■ **Assigned task**: The answer must consist of every line from the data that holds "useCrudApi".

■ **Excerpted data**:
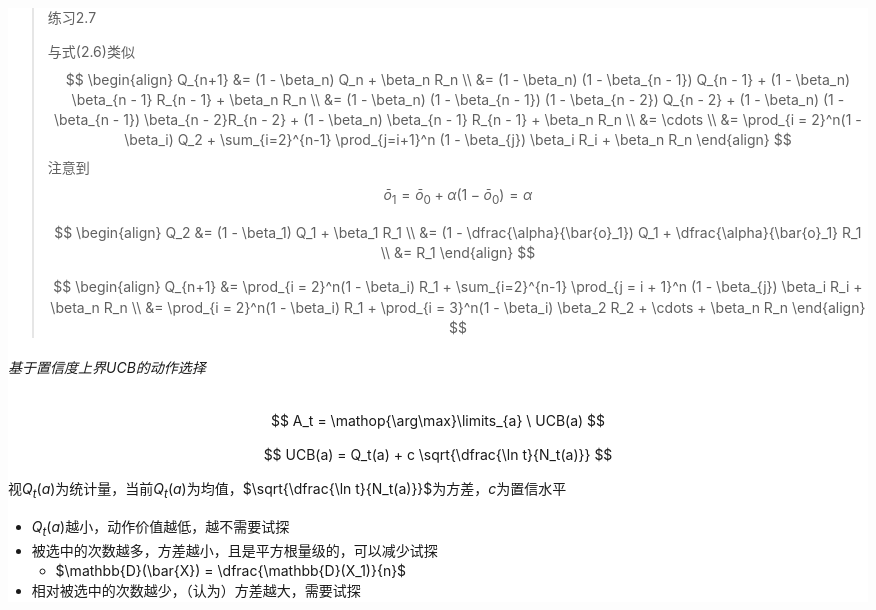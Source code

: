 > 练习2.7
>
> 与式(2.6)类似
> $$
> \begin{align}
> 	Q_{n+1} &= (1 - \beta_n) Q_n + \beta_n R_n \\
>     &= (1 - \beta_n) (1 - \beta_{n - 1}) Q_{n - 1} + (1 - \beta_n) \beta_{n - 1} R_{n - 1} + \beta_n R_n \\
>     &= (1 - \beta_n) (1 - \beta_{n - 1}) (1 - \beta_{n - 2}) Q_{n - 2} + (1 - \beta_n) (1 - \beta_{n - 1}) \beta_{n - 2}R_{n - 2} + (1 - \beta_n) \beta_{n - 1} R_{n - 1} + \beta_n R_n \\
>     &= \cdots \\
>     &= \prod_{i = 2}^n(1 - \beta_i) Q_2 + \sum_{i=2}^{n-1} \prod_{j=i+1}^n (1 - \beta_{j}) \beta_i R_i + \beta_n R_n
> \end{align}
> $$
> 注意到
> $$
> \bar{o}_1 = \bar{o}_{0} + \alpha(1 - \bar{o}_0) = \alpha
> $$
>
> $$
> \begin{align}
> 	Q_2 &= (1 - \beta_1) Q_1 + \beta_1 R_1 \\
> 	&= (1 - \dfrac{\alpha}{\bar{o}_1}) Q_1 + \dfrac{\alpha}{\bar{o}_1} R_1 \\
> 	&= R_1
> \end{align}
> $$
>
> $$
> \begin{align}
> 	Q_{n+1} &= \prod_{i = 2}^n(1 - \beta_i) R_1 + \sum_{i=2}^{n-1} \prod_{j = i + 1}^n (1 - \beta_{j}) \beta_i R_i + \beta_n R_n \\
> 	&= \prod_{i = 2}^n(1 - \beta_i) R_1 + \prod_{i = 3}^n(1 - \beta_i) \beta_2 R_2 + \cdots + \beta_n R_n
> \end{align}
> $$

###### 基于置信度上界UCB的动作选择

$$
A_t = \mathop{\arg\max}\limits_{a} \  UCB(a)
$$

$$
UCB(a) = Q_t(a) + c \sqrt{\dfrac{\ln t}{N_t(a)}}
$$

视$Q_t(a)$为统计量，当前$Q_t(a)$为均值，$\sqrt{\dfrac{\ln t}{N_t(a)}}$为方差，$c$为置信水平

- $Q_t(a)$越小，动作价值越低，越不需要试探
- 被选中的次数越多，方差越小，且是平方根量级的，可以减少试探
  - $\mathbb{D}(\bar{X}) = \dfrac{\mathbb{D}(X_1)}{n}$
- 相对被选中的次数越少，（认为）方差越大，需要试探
...
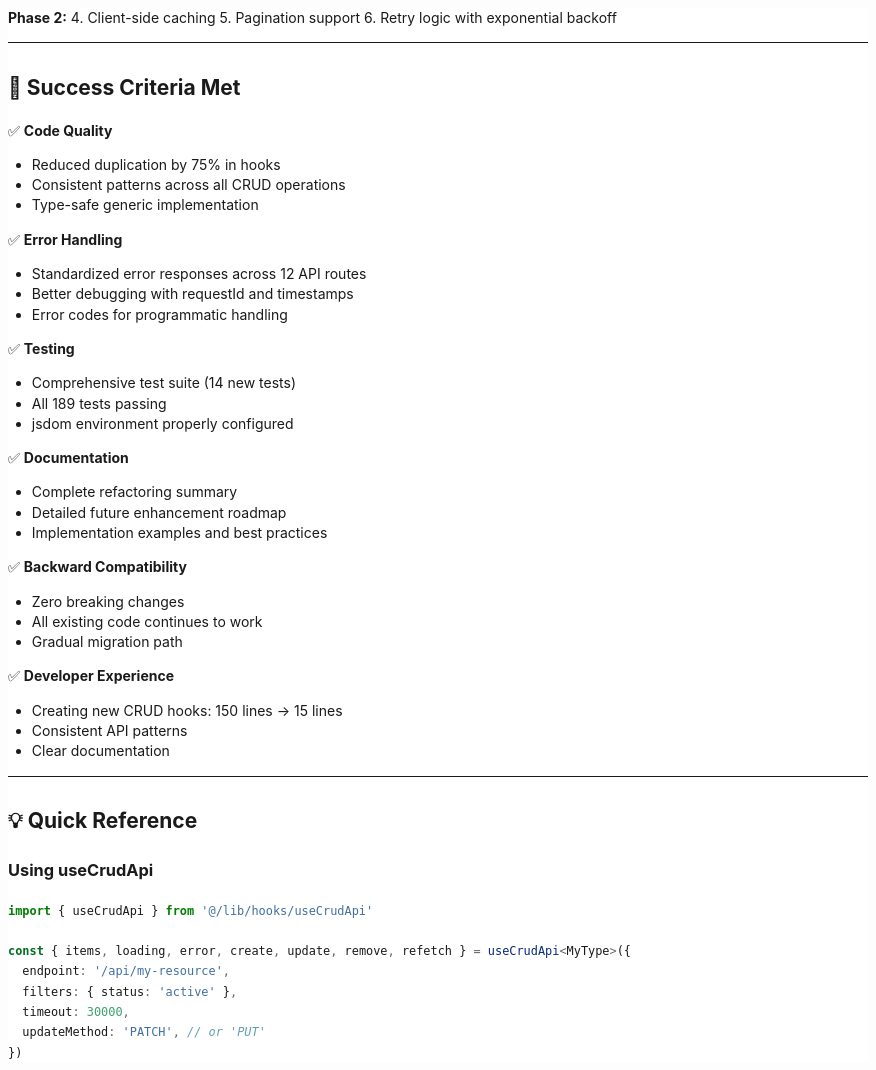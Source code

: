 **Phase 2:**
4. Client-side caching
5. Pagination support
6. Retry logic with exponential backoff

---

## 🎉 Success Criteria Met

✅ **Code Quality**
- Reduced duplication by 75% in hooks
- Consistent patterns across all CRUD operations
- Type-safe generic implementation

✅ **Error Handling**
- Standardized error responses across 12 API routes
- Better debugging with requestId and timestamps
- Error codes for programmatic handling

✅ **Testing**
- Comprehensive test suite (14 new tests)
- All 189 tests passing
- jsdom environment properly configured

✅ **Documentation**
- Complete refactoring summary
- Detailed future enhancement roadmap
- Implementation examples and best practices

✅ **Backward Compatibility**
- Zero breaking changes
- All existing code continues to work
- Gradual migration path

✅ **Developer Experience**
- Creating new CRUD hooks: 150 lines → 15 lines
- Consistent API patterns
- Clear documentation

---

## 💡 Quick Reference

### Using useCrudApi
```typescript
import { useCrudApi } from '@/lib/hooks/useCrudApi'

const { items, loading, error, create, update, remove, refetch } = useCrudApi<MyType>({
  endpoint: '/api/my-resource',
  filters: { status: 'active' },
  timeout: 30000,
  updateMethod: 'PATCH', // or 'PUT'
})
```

■ **Response**:
### Using useCrudApi
import { useCrudApi } from '@/lib/hooks/useCrudApi'
const { items, loading, error, create, update, remove, refetch } = useCrudApi<MyType>({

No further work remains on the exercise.